‘Long-term sickness the main reason for women being economically inactive’

Women account for 59% of the rise in economic inactivity due to long-term sickness in the past five years, according to new TUC analysis.

Doctor and patient

 

Long-term sickness has become the top reason for women being out of the labour market, according to new TUC analysis of official statistics.

It shows that the number of women who are now economically inactive due to long-term sickness has increased by 503,000 (+48%) over the last five years to 1.54 million – the highest number since records began.

Economic inactivity due to long-term sickness has risen steeply for both men and women over the past five years, but women have been worse affected – with the number of men inactive due to long-term sickness rising by 37%.

This means that women account for 59% of the rise in economic inactivity due to long-term sickness over the past five years.

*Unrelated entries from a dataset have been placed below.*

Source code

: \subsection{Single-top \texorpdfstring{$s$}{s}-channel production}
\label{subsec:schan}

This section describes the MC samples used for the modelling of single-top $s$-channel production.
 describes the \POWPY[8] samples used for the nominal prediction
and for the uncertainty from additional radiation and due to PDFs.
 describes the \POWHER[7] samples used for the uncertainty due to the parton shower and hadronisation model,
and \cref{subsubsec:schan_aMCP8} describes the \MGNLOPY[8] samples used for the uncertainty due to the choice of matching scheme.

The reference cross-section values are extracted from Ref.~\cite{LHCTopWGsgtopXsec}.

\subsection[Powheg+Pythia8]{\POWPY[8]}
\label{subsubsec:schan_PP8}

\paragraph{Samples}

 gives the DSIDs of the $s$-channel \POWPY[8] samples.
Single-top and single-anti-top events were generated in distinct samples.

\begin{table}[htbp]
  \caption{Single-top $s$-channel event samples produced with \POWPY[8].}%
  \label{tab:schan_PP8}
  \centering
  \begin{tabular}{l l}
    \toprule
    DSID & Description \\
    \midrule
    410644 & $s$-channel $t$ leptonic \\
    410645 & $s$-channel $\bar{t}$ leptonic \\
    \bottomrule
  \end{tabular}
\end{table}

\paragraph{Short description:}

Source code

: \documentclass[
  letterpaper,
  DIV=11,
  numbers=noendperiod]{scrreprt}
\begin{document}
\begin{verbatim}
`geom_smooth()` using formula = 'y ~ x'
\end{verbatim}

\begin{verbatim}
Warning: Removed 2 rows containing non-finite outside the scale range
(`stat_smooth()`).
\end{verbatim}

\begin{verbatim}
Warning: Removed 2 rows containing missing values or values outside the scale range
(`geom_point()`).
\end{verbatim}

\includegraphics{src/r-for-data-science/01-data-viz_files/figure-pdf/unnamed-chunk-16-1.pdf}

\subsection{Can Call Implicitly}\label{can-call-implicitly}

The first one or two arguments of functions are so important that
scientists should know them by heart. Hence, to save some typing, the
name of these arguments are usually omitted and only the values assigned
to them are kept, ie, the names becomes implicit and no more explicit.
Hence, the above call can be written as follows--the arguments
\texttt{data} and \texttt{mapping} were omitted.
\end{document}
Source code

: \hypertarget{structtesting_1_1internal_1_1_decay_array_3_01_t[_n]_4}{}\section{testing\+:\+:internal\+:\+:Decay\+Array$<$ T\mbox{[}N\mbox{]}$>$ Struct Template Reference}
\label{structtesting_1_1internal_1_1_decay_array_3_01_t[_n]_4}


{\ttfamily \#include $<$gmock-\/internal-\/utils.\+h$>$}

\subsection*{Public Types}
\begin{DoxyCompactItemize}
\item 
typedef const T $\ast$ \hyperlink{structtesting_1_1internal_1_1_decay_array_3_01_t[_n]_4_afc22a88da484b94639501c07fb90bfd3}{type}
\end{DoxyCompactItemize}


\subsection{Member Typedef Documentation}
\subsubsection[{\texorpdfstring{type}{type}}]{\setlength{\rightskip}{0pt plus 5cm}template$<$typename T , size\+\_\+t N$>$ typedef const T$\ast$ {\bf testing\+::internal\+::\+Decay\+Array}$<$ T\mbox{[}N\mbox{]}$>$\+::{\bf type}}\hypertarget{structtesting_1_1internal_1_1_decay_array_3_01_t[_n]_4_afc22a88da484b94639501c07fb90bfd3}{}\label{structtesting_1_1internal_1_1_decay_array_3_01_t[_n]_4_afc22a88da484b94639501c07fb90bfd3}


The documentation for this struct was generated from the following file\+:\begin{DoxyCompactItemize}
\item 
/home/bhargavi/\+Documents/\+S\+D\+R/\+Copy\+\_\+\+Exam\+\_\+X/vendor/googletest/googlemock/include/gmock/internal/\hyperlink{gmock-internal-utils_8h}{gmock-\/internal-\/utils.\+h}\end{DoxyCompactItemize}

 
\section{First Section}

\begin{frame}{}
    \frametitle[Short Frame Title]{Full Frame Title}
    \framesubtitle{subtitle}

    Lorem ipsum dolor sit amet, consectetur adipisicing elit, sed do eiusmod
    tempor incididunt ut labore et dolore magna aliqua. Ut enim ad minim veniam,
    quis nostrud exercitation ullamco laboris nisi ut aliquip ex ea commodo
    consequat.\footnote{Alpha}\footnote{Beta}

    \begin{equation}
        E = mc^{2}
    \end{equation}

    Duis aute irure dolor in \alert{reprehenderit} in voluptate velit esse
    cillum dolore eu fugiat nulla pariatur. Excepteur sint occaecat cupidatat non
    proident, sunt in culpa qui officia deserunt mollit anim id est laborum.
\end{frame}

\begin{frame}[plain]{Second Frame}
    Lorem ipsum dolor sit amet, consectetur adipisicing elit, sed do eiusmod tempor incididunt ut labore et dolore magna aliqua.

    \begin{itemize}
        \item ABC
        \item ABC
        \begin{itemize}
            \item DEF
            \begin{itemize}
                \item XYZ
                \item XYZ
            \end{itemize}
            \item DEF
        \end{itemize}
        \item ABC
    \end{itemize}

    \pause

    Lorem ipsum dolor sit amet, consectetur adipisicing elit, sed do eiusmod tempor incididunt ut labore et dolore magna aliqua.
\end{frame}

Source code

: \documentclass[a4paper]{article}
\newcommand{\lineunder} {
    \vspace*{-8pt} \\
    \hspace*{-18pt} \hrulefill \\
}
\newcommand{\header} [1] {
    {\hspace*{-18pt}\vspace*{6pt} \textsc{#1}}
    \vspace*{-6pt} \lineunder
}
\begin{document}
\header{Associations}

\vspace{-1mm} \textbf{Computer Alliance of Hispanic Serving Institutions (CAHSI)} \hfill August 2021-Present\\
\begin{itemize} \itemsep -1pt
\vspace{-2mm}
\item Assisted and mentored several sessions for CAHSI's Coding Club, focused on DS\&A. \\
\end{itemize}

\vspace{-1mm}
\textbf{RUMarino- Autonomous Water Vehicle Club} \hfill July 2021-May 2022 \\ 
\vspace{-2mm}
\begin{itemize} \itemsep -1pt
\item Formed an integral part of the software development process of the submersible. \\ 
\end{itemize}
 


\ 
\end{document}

One of the big long-term health issues in women is the rise of musculoskeletal issues (arms, hands, legs, feet, back and neck problems) – up by 47%. Long-term illness due to mental illness such as depression and anxiety is up 27%, while absence due to conditions like cancer is up 15%. The largest increase was in the “other” category, which saw a rise of 138%.

The TUC said the sharp rise in long-term sickness was due to a combination of factors, including long NHS waiting lists and cuts to preventative services. In terms of community health services, TUC analysis shows that between October 2022 and March 2024, for instance, there has been a 15% increase in adults waiting for musculoskeletal care and a 25% increase in adults waiting for physiotherapy.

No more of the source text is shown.